| WHAT YOU WILL DO |
For every entry below, give it back exactly and leave out any image.

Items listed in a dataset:
------------------------------------------------------------------------

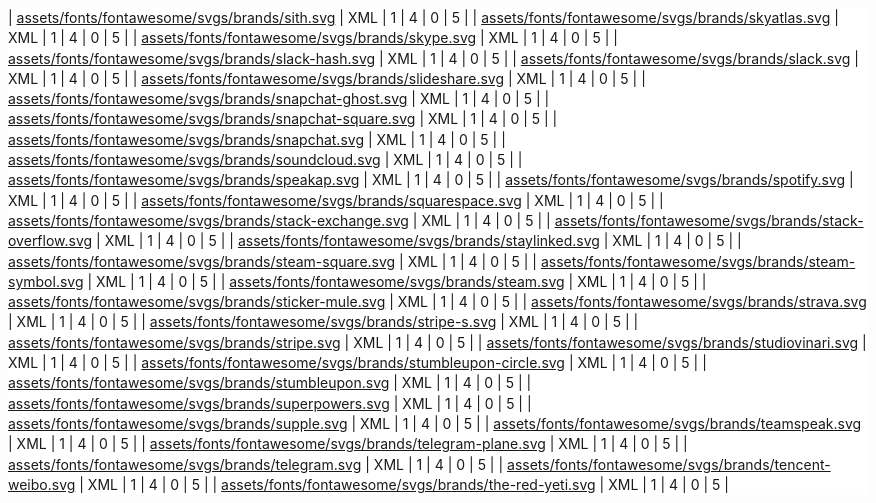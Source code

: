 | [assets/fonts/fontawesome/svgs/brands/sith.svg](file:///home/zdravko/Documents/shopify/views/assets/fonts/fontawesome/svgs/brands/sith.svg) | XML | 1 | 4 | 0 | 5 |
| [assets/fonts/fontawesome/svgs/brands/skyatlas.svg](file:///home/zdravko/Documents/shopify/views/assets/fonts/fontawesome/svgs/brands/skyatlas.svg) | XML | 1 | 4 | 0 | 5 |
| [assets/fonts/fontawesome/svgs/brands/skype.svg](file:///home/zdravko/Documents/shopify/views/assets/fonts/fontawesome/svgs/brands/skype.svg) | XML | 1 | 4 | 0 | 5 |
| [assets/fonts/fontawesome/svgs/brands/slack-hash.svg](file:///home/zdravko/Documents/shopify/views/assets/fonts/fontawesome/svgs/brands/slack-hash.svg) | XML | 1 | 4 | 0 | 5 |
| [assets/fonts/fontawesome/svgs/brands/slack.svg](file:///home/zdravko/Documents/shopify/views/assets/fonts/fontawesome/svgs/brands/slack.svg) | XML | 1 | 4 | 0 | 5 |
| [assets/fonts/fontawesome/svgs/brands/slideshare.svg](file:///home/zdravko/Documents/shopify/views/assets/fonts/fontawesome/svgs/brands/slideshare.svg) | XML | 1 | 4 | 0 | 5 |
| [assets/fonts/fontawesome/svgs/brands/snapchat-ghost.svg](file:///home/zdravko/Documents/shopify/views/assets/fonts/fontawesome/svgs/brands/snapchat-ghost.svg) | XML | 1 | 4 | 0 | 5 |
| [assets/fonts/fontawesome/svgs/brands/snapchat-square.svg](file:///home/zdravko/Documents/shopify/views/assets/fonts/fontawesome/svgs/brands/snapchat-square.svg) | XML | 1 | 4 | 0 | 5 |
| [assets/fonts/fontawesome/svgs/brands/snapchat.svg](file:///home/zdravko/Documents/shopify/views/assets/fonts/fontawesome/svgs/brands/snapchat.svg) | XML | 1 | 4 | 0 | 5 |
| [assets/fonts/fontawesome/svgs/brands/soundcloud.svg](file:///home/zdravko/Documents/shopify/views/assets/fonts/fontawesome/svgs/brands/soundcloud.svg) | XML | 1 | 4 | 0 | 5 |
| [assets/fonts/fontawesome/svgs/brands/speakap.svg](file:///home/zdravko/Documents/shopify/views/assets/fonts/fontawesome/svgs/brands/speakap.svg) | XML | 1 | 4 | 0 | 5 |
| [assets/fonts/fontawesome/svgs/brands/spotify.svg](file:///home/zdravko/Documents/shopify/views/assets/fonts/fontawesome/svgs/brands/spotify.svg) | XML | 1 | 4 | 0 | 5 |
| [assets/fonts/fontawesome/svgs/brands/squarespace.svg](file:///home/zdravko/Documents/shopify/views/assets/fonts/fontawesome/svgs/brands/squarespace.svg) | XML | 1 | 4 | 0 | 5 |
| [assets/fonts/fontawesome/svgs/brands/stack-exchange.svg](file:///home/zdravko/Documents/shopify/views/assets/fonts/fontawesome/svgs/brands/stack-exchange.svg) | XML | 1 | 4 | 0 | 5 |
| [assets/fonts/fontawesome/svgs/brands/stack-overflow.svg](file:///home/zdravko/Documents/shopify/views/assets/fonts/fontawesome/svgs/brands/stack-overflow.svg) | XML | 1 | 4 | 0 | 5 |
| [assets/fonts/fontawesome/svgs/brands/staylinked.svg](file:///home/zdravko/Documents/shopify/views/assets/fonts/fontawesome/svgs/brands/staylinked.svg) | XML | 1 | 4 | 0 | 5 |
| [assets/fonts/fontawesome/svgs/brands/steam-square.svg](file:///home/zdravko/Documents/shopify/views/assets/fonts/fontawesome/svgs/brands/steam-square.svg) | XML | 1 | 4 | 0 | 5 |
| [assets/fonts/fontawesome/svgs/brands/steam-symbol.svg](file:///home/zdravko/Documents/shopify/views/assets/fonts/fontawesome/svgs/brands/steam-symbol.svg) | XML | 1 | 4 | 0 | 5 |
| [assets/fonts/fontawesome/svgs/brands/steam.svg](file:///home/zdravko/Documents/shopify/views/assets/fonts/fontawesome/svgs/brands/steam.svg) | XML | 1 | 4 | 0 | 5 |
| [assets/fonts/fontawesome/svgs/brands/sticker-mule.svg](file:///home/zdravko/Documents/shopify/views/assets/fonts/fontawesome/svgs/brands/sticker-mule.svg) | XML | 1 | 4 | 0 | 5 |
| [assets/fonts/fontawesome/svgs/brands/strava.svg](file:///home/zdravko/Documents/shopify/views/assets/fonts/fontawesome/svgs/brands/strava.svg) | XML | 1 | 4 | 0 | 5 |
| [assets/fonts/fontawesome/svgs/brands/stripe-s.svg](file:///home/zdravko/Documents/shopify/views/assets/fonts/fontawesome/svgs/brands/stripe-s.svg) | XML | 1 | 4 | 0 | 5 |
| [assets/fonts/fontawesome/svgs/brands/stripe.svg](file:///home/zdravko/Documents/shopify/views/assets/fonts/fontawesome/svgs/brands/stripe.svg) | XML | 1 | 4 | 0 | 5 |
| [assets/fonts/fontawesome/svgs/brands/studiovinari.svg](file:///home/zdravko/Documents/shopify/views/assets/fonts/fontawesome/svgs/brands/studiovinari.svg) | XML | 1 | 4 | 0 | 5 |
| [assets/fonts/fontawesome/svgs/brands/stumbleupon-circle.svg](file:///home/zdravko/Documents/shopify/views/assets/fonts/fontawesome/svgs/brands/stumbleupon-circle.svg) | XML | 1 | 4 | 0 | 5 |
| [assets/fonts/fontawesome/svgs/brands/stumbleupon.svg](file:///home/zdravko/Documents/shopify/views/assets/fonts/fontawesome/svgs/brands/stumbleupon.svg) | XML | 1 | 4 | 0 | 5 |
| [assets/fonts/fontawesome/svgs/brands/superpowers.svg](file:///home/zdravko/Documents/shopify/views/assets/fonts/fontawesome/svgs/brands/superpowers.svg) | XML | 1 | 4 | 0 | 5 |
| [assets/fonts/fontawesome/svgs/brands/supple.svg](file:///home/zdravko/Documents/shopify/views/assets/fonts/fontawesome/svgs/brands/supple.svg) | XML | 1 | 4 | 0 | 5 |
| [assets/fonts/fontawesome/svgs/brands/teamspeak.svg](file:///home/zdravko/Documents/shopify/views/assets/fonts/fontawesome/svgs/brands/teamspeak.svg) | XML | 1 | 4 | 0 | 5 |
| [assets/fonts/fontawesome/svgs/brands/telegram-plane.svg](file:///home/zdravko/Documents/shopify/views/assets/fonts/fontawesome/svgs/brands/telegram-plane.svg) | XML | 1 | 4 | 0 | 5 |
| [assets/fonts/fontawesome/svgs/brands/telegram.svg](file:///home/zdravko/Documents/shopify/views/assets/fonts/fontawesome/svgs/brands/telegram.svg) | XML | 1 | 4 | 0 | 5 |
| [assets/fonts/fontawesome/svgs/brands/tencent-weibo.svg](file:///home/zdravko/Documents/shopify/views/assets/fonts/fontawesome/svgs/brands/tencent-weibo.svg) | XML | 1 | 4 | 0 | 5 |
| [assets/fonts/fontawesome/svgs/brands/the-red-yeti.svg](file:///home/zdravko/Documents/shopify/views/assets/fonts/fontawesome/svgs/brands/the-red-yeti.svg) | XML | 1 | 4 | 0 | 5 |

------------------------------------------------------------------------

| EXERCISE OUTPUT |
Source code

: | [assets/fonts/fontawesome/svgs/brands/sith.svg](file:///home/zdravko/Documents/shopify/views/assets/fonts/fontawesome/svgs/brands/sith.svg) | XML | 1 | 4 | 0 | 5 |
| [assets/fonts/fontawesome/svgs/brands/skyatlas.svg](file:///home/zdravko/Documents/shopify/views/assets/fonts/fontawesome/svgs/brands/skyatlas.svg) | XML | 1 | 4 | 0 | 5 |
| [assets/fonts/fontawesome/svgs/brands/skype.svg](file:///home/zdravko/Documents/shopify/views/assets/fonts/fontawesome/svgs/brands/skype.svg) | XML | 1 | 4 | 0 | 5 |
| [assets/fonts/fontawesome/svgs/brands/slack-hash.svg](file:///home/zdravko/Documents/shopify/views/assets/fonts/fontawesome/svgs/brands/slack-hash.svg) | XML | 1 | 4 | 0 | 5 |
| [assets/fonts/fontawesome/svgs/brands/slack.svg](file:///home/zdravko/Documents/shopify/views/assets/fonts/fontawesome/svgs/brands/slack.svg) | XML | 1 | 4 | 0 | 5 |
| [assets/fonts/fontawesome/svgs/brands/slideshare.svg](file:///home/zdravko/Documents/shopify/views/assets/fonts/fontawesome/svgs/brands/slideshare.svg) | XML | 1 | 4 | 0 | 5 |
| [assets/fonts/fontawesome/svgs/brands/snapchat-ghost.svg](file:///home/zdravko/Documents/shopify/views/assets/fonts/fontawesome/svgs/brands/snapchat-ghost.svg) | XML | 1 | 4 | 0 | 5 |
| [assets/fonts/fontawesome/svgs/brands/snapchat-square.svg](file:///home/zdravko/Documents/shopify/views/assets/fonts/fontawesome/svgs/brands/snapchat-square.svg) | XML | 1 | 4 | 0 | 5 |
| [assets/fonts/fontawesome/svgs/brands/snapchat.svg](file:///home/zdravko/Documents/shopify/views/assets/fonts/fontawesome/svgs/brands/snapchat.svg) | XML | 1 | 4 | 0 | 5 |
| [assets/fonts/fontawesome/svgs/brands/soundcloud.svg](file:///home/zdravko/Documents/shopify/views/assets/fonts/fontawesome/svgs/brands/soundcloud.svg) | XML | 1 | 4 | 0 | 5 |
| [assets/fonts/fontawesome/svgs/brands/speakap.svg](file:///home/zdravko/Documents/shopify/views/assets/fonts/fontawesome/svgs/brands/speakap.svg) | XML | 1 | 4 | 0 | 5 |
| [assets/fonts/fontawesome/svgs/brands/spotify.svg](file:///home/zdravko/Documents/shopify/views/assets/fonts/fontawesome/svgs/brands/spotify.svg) | XML | 1 | 4 | 0 | 5 |
| [assets/fonts/fontawesome/svgs/brands/squarespace.svg](file:///home/zdravko/Documents/shopify/views/assets/fonts/fontawesome/svgs/brands/squarespace.svg) | XML | 1 | 4 | 0 | 5 |
| [assets/fonts/fontawesome/svgs/brands/stack-exchange.svg](file:///home/zdravko/Documents/shopify/views/assets/fonts/fontawesome/svgs/brands/stack-exchange.svg) | XML | 1 | 4 | 0 | 5 |
| [assets/fonts/fontawesome/svgs/brands/stack-overflow.svg](file:///home/zdravko/Documents/shopify/views/assets/fonts/fontawesome/svgs/brands/stack-overflow.svg) | XML | 1 | 4 | 0 | 5 |
| [assets/fonts/fontawesome/svgs/brands/staylinked.svg](file:///home/zdravko/Documents/shopify/views/assets/fonts/fontawesome/svgs/brands/staylinked.svg) | XML | 1 | 4 | 0 | 5 |
| [assets/fonts/fontawesome/svgs/brands/steam-square.svg](file:///home/zdravko/Documents/shopify/views/assets/fonts/fontawesome/svgs/brands/steam-square.svg) | XML | 1 | 4 | 0 | 5 |
| [assets/fonts/fontawesome/svgs/brands/steam-symbol.svg](file:///home/zdravko/Documents/shopify/views/assets/fonts/fontawesome/svgs/brands/steam-symbol.svg) | XML | 1 | 4 | 0 | 5 |
| [assets/fonts/fontawesome/svgs/brands/steam.svg](file:///home/zdravko/Documents/shopify/views/assets/fonts/fontawesome/svgs/brands/steam.svg) | XML | 1 | 4 | 0 | 5 |
| [assets/fonts/fontawesome/svgs/brands/sticker-mule.svg](file:///home/zdravko/Documents/shopify/views/assets/fonts/fontawesome/svgs/brands/sticker-mule.svg) | XML | 1 | 4 | 0 | 5 |
| [assets/fonts/fontawesome/svgs/brands/strava.svg](file:///home/zdravko/Documents/shopify/views/assets/fonts/fontawesome/svgs/brands/strava.svg) | XML | 1 | 4 | 0 | 5 |
| [assets/fonts/fontawesome/svgs/brands/stripe-s.svg](file:///home/zdravko/Documents/shopify/views/assets/fonts/fontawesome/svgs/brands/stripe-s.svg) | XML | 1 | 4 | 0 | 5 |
| [assets/fonts/fontawesome/svgs/brands/stripe.svg](file:///home/zdravko/Documents/shopify/views/assets/fonts/fontawesome/svgs/brands/stripe.svg) | XML | 1 | 4 | 0 | 5 |
| [assets/fonts/fontawesome/svgs/brands/studiovinari.svg](file:///home/zdravko/Documents/shopify/views/assets/fonts/fontawesome/svgs/brands/studiovinari.svg) | XML | 1 | 4 | 0 | 5 |
| [assets/fonts/fontawesome/svgs/brands/stumbleupon-circle.svg](file:///home/zdravko/Documents/shopify/views/assets/fonts/fontawesome/svgs/brands/stumbleupon-circle.svg) | XML | 1 | 4 | 0 | 5 |
| [assets/fonts/fontawesome/svgs/brands/stumbleupon.svg](file:///home/zdravko/Documents/shopify/views/assets/fonts/fontawesome/svgs/brands/stumbleupon.svg) | XML | 1 | 4 | 0 | 5 |
| [assets/fonts/fontawesome/svgs/brands/superpowers.svg](file:///home/zdravko/Documents/shopify/views/assets/fonts/fontawesome/svgs/brands/superpowers.svg) | XML | 1 | 4 | 0 | 5 |
| [assets/fonts/fontawesome/svgs/brands/supple.svg](file:///home/zdravko/Documents/shopify/views/assets/fonts/fontawesome/svgs/brands/supple.svg) | XML | 1 | 4 | 0 | 5 |
| [assets/fonts/fontawesome/svgs/brands/teamspeak.svg](file:///home/zdravko/Documents/shopify/views/assets/fonts/fontawesome/svgs/brands/teamspeak.svg) | XML | 1 | 4 | 0 | 5 |
| [assets/fonts/fontawesome/svgs/brands/telegram-plane.svg](file:///home/zdravko/Documents/shopify/views/assets/fonts/fontawesome/svgs/brands/telegram-plane.svg) | XML | 1 | 4 | 0 | 5 |
| [assets/fonts/fontawesome/svgs/brands/telegram.svg](file:///home/zdravko/Documents/shopify/views/assets/fonts/fontawesome/svgs/brands/telegram.svg) | XML | 1 | 4 | 0 | 5 |
| [assets/fonts/fontawesome/svgs/brands/tencent-weibo.svg](file:///home/zdravko/Documents/shopify/views/assets/fonts/fontawesome/svgs/brands/tencent-weibo.svg) | XML | 1 | 4 | 0 | 5 |
| [assets/fonts/fontawesome/svgs/brands/the-red-yeti.svg](file:///home/zdravko/Documents/shopify/views/assets/fonts/fontawesome/svgs/brands/the-red-yeti.svg) | XML | 1 | 4 | 0 | 5 |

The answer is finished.